BHP abandoned Buffalo in 2004 when the field was still producing around 4,000 b/d.
Carnarvon’s technical team saw potential in the remaining oil reserves and decided to apply modern seismic data/reservoir mapping technology to resolve uncertainties.
As a result, the company says it has remodeled the project and identified a strong case for a redevelopment, supported by new exploration targets.
It assesses mean recoverable volumes at 31 MMbbl, as reviewed by independent consulting firm RISC, and would be able to finance all associated capex using its own resources.
At current oil prices the project would generate revenue of more than A$3 billion ($2.17 billion) over a lifespan of a few years, the company believes.

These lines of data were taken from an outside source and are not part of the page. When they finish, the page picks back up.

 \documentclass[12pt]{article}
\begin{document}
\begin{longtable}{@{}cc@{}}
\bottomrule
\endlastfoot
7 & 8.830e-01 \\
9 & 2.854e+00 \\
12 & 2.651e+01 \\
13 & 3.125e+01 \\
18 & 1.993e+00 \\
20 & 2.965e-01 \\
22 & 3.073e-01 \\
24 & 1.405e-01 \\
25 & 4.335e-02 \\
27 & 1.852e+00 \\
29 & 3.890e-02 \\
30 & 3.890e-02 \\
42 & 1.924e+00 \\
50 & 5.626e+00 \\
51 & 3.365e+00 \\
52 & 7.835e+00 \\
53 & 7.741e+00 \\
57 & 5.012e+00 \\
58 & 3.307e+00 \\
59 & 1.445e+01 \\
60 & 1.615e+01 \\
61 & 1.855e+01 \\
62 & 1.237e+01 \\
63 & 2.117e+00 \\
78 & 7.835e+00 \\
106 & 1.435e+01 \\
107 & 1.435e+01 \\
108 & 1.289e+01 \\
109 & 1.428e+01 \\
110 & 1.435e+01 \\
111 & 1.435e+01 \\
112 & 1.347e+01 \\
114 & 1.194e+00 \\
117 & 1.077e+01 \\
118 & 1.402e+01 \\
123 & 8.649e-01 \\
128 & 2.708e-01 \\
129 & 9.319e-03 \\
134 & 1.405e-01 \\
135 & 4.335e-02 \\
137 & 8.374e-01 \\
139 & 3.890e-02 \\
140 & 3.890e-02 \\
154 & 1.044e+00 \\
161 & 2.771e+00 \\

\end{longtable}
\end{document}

It is in talks with the Timor-Leste government, and has set up a representative office in the capital Dili.
Both parties are apparently keen to fasttrack the project through to development, but at the same time need to establish clear guidelines and regulatory processes.
The Australian government remains involved in this process to ensure the two countries’ Maritime Boundary Treaty is ratified.
Carnarvon is aiming to drill the Buffalo-10 well in 2019, which should provide physical confirmation of the technical work required, while also serving as the re-development’s first production well.
The company expects to prove up a resource with total project costs of around $20/bbl, which it claims would be attractive economics in any foreseeable oil price environment.